Hi Guys,
Me and Alon Burg have released an alpha version of GreenScreen.AI - a background removal app, which we’ve been working on in the last few months.
We are also releasing 3 detailed blogposts about our work process.
You are more than welcomed to read, expereince and comment!
For any questions or inquires, feel free to contact us
The app
https://greenscreen-ai.boorgle.com/
The Blog posts -
machine learning:
https://medium.com/@gidishperber/background-removal-with-deep-learning-c4f2104b3157
Deployment:
https://medium.com/@burgalon/deploying-your-keras-model-35648f9dc5fb
https://medium.com/@burgalon/deploying-your-keras-model-using-keras-js-2e5a29589ad8
Medium link to first post doesn’t work for me?
Thanks, fixed it
We’re considering if we should try to pursue Matting with Deep Learning as a 2nd step for improving the background removal.
Anyone has experience with combining semantic segmentation with DL matting?
Thanks for the keywords and your projects, I have one more thing to play with in the future . If I can train the matting model successful I will send you a message.
You guys might have fun with this background removal Kaggle competition?
@brendan - yep we’re trying to come up with some new architecture or combination of NN to nail this.
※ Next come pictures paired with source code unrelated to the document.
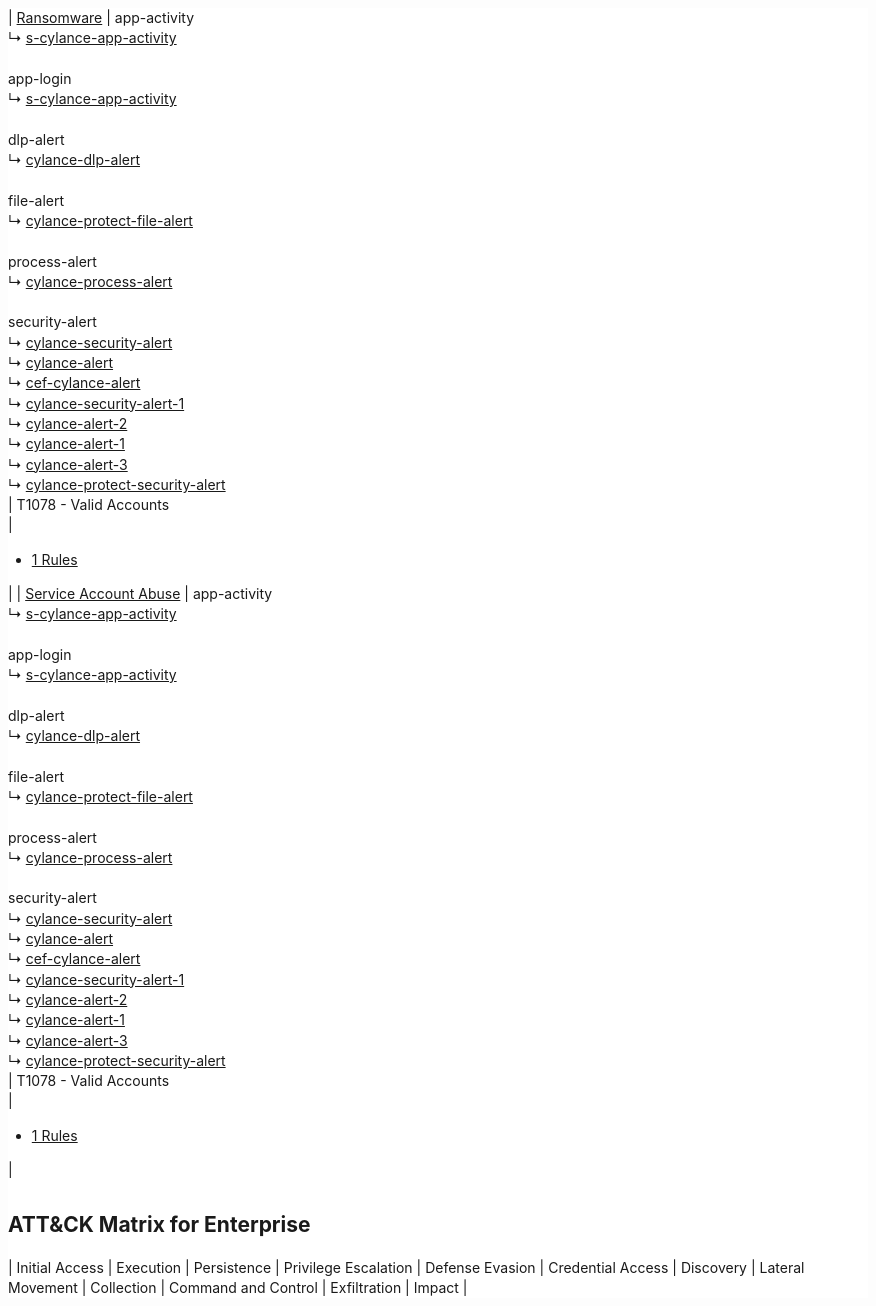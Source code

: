 |                              [Ransomware](../../../UseCases/uc_ransomware.md)                              |  app-activity<br> ↳ [s-cylance-app-activity](Parsers/parserContent_s-cylance-app-activity.md)<br><br> app-login<br> ↳ [s-cylance-app-activity](Parsers/parserContent_s-cylance-app-activity.md)<br><br> dlp-alert<br> ↳ [cylance-dlp-alert](Parsers/parserContent_cylance-dlp-alert.md)<br><br> file-alert<br> ↳ [cylance-protect-file-alert](Parsers/parserContent_cylance-protect-file-alert.md)<br><br> process-alert<br> ↳ [cylance-process-alert](Parsers/parserContent_cylance-process-alert.md)<br><br> security-alert<br> ↳ [cylance-security-alert](Parsers/parserContent_cylance-security-alert.md)<br> ↳ [cylance-alert](Parsers/parserContent_cylance-alert.md)<br> ↳ [cef-cylance-alert](Parsers/parserContent_cef-cylance-alert.md)<br> ↳ [cylance-security-alert-1](Parsers/parserContent_cylance-security-alert-1.md)<br> ↳ [cylance-alert-2](Parsers/parserContent_cylance-alert-2.md)<br> ↳ [cylance-alert-1](Parsers/parserContent_cylance-alert-1.md)<br> ↳ [cylance-alert-3](Parsers/parserContent_cylance-alert-3.md)<br> ↳ [cylance-protect-security-alert](Parsers/parserContent_cylance-protect-security-alert.md)<br> | T1078 - Valid Accounts<br>                                                                                                                                           | [<ul><li>1 Rules</li></ul>](Rules_Models/r_m_blackberry_blackberry_protect_Ransomware.md)                                                        |
|                   [Service Account Abuse](../../../UseCases/uc_service_account_abuse.md)                   |  app-activity<br> ↳ [s-cylance-app-activity](Parsers/parserContent_s-cylance-app-activity.md)<br><br> app-login<br> ↳ [s-cylance-app-activity](Parsers/parserContent_s-cylance-app-activity.md)<br><br> dlp-alert<br> ↳ [cylance-dlp-alert](Parsers/parserContent_cylance-dlp-alert.md)<br><br> file-alert<br> ↳ [cylance-protect-file-alert](Parsers/parserContent_cylance-protect-file-alert.md)<br><br> process-alert<br> ↳ [cylance-process-alert](Parsers/parserContent_cylance-process-alert.md)<br><br> security-alert<br> ↳ [cylance-security-alert](Parsers/parserContent_cylance-security-alert.md)<br> ↳ [cylance-alert](Parsers/parserContent_cylance-alert.md)<br> ↳ [cef-cylance-alert](Parsers/parserContent_cef-cylance-alert.md)<br> ↳ [cylance-security-alert-1](Parsers/parserContent_cylance-security-alert-1.md)<br> ↳ [cylance-alert-2](Parsers/parserContent_cylance-alert-2.md)<br> ↳ [cylance-alert-1](Parsers/parserContent_cylance-alert-1.md)<br> ↳ [cylance-alert-3](Parsers/parserContent_cylance-alert-3.md)<br> ↳ [cylance-protect-security-alert](Parsers/parserContent_cylance-protect-security-alert.md)<br> | T1078 - Valid Accounts<br>                                                                                                                                           | [<ul><li>1 Rules</li></ul>](Rules_Models/r_m_blackberry_blackberry_protect_Service_Account_Abuse.md)                                             |

ATT&CK Matrix for Enterprise
----------------------------
| Initial Access                                                                                                                                   | Execution                                                                                                                                                                                                                                                       | Persistence                                                                                                                                                                                                                                                                                                                                 | Privilege Escalation                                                                                                                                          | Defense Evasion                                                                                                                                                                                                                                                               | Credential Access | Discovery | Lateral Movement | Collection                                                                                                                                                            | Command and Control                                                                                                                       | Exfiltration                                                                                                                                                           | Impact |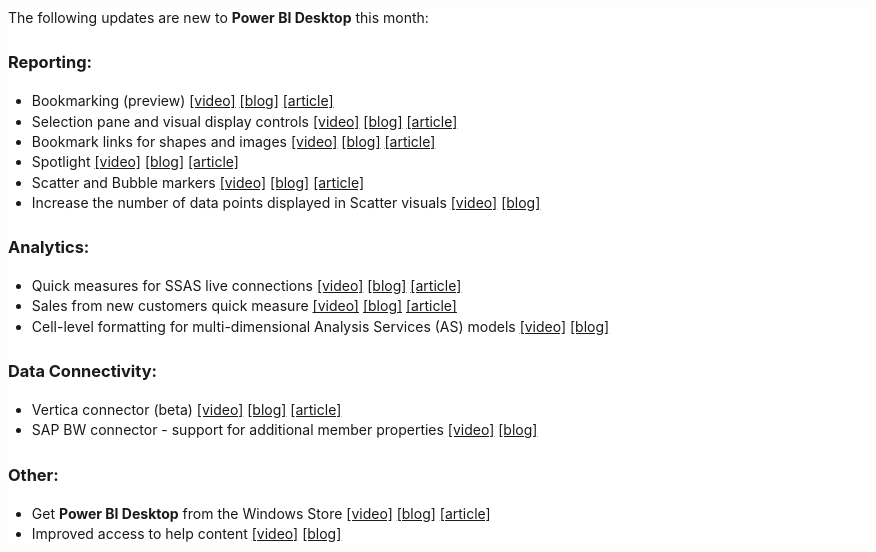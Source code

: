 The following updates are new to **Power BI Desktop** this month:

### Reporting:

-   Bookmarking (preview) [[video]](https://youtu.be/jksjtR8GnBE?t=1m47s) [[blog]](https://powerbi.microsoft.com/blog/power-bi-desktop-october-2017-feature-summary/#bookmarking) [[article]](desktop-bookmarks.md)
-   Selection pane and visual display controls [[video]](https://youtu.be/jksjtR8GnBE?t=7m26s)  [[blog]](https://powerbi.microsoft.com/blog/power-bi-desktop-october-2017-feature-summary/#selectionPane) [[article]](desktop-bookmarks.md#visibility---using-the-selection-pane) 
-   Bookmark links for shapes and images  [[video]](https://youtu.be/jksjtR8GnBE?t=8m54s)  [[blog]](https://powerbi.microsoft.com/blog/power-bi-desktop-october-2017-feature-summary/#links) [[article]](desktop-bookmarks.md#bookmarks-for-shapes-and-images)
-   Spotlight [[video]](https://youtu.be/jksjtR8GnBE?t=5m39s)  [[blog]](https://powerbi.microsoft.com/blog/power-bi-desktop-october-2017-feature-summary/#spotlight) [[article]](desktop-bookmarks.md#using-spotlight)
-   Scatter and Bubble markers  [[video]](https://youtu.be/jksjtR8GnBE?t=17m20s)  [[blog]](https://powerbi.microsoft.com/blog/power-bi-desktop-october-2017-feature-summary/#markers) [[article]](desktop-accessibility.md)
-   Increase the number of data points displayed in Scatter visuals  [[video]](https://youtu.be/jksjtR8GnBE?t=19m51s)  [[blog]](https://powerbi.microsoft.com/blog/power-bi-desktop-october-2017-feature-summary/#dataVolume) 

### Analytics:

-   Quick measures for SSAS live connections  [[video]](https://youtu.be/jksjtR8GnBE?t=22m35s)  [[blog]](https://powerbi.microsoft.com/blog/power-bi-desktop-october-2017-feature-summary/#liveConnectQuickMeasures) [[article]](desktop-quick-measures.md)
-   Sales from new customers quick measure  [[video]](https://youtu.be/jksjtR8GnBE?t=23m16s)  [[blog]](https://powerbi.microsoft.com/blog/power-bi-desktop-october-2017-feature-summary/#newCustomers) [[article]](desktop-quick-measures.md)
-   Cell-level formatting for multi-dimensional Analysis Services (AS) models  [[video]](https://youtu.be/jksjtR8GnBE?t=25m28s)  [[blog]](https://powerbi.microsoft.com/blog/power-bi-desktop-october-2017-feature-summary/#cellLevelFormatting)


### Data Connectivity:

-   Vertica connector (beta)  [[video]](https://youtu.be/jksjtR8GnBE?t=25m55s)  [[blog]](https://powerbi.microsoft.com/blog/power-bi-desktop-october-2017-feature-summary/#vertica) [[article]](desktop-data-sources.md#data-sources)
-   SAP BW connector - support for additional member properties  [[video]](https://youtu.be/jksjtR8GnBE?t=26m39s)  [[blog]](https://powerbi.microsoft.com/blog/power-bi-desktop-october-2017-feature-summary/#sapBW)

### Other:

-   Get **Power BI Desktop** from the Windows Store  [[video]](https://youtu.be/jksjtR8GnBE?t=27m12s)  [[blog]](https://powerbi.microsoft.com/blog/power-bi-desktop-october-2017-feature-summary/#windowsStore) [[article]](desktop-get-the-desktop.md#install-as-an-app-from-the-microsoft-store)
-   Improved access to help content  [[video]](https://youtu.be/jksjtR8GnBE?t=28m42s)  [[blog]](https://powerbi.microsoft.com/blog/power-bi-desktop-october-2017-feature-summary/#help)

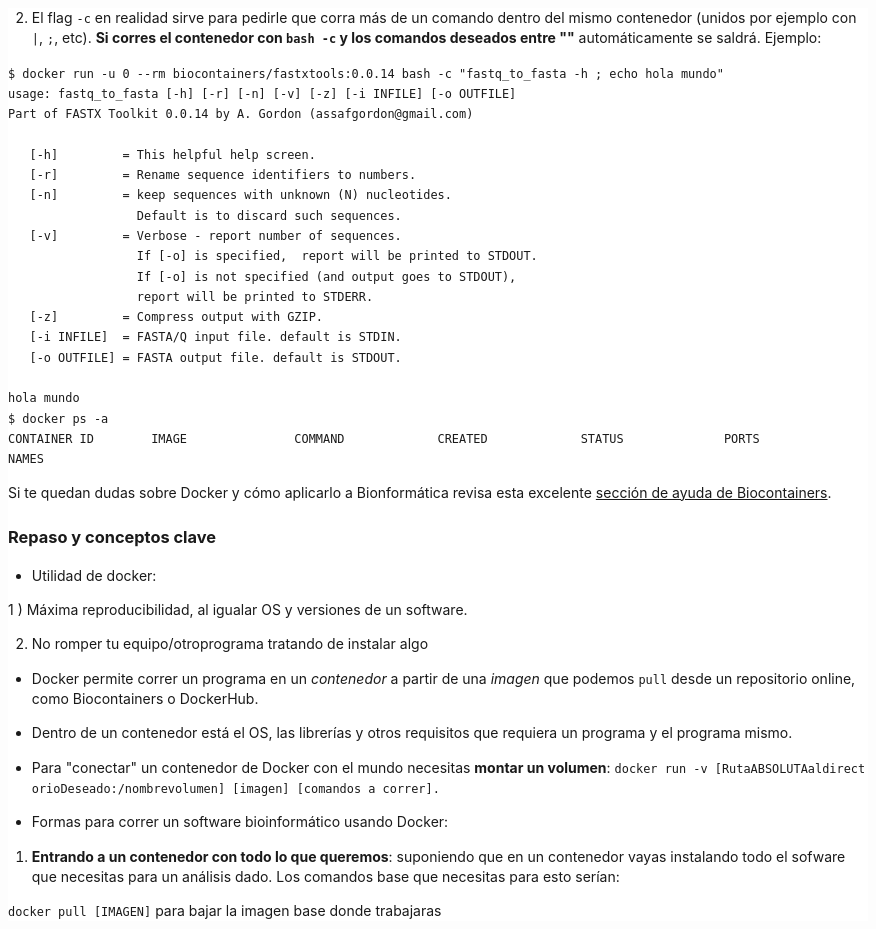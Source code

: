 2) El flag `-c` en realidad sirve para pedirle que corra más de un comando dentro del mismo contenedor (unidos por ejemplo con `|`, `;`, etc). **Si corres el contenedor con `bash -c` y los comandos deseados entre ""** automáticamente se saldrá. Ejemplo:

```
$ docker run -u 0 --rm biocontainers/fastxtools:0.0.14 bash -c "fastq_to_fasta -h ; echo hola mundo"
usage: fastq_to_fasta [-h] [-r] [-n] [-v] [-z] [-i INFILE] [-o OUTFILE]
Part of FASTX Toolkit 0.0.14 by A. Gordon (assafgordon@gmail.com)

   [-h]         = This helpful help screen.
   [-r]         = Rename sequence identifiers to numbers.
   [-n]         = keep sequences with unknown (N) nucleotides.
                  Default is to discard such sequences.
   [-v]         = Verbose - report number of sequences.
                  If [-o] is specified,  report will be printed to STDOUT.
                  If [-o] is not specified (and output goes to STDOUT),
                  report will be printed to STDERR.
   [-z]         = Compress output with GZIP.
   [-i INFILE]  = FASTA/Q input file. default is STDIN.
   [-o OUTFILE] = FASTA output file. default is STDOUT.

hola mundo
$ docker ps -a
CONTAINER ID        IMAGE               COMMAND             CREATED             STATUS              PORTS               NAMES
```

Si te quedan dudas sobre Docker y cómo aplicarlo a Bionformática revisa esta excelente [sección de ayuda de Biocontainers](https://biocontainers-edu.biocontainers.pro/en/latest/index.html).



### Repaso y conceptos clave

* Utilidad de docker:

1 ) Máxima reproducibilidad, al igualar OS y versiones de un software.

2) No romper tu equipo/otroprograma tratando de instalar algo


* Docker permite correr un programa en un *contenedor* a partir de una *imagen* que podemos `pull` desde un repositorio online, como Biocontainers o DockerHub.

* Dentro de un contenedor está el OS, las librerías y otros requisitos que requiera un programa y el programa mismo.

* Para "conectar" un contenedor de Docker con el mundo necesitas **montar un volumen**: `docker run -v [RutaABSOLUTAaldirectorioDeseado:/nombrevolumen] [imagen] [comandos a correr].`

* Formas para correr un software bioinformático usando Docker:

1) **Entrando a un contenedor con todo lo que queremos**: suponiendo que en un contenedor vayas instalando todo el sofware que necesitas para un análisis dado. Los comandos base que necesitas para esto serían:

`docker pull [IMAGEN]` para bajar la imagen base donde trabajaras
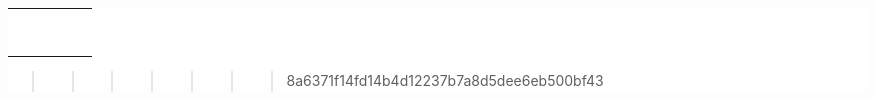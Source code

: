 |      |      |      |      |      |      |
| ---- | ---- | ---- | ---- | ---- | ---- |
|      |      |      |      |      |      |
|      |      |      |      |      |      |
|      |      |      |      |      |      |
|      |      |      |      |      |      |
|      |      |      |      |      |      |
|      |      |      |      |      |      |
|      |      |      |      |      |      |
|      |      |      |      |      |      |
|      |      |      |      |      |      |
>>>>>>> 8a6371f14fd14b4d12237b7a8d5dee6eb500bf43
I’m wondering if we have a good chance of winning 1st-3rd place with simply segmentation, as it seems there are people who are more experienced then us in ensembling and training multitude of models to find the optimal hyperparameters.
@burgalon I used a U-net on 512x512 images and it worked very well. Maybe passing in a 1024x1024 image will improve the results.
Have you tried using tiramisu on it?
Hi burgalon,
Could you please share the model implementation code.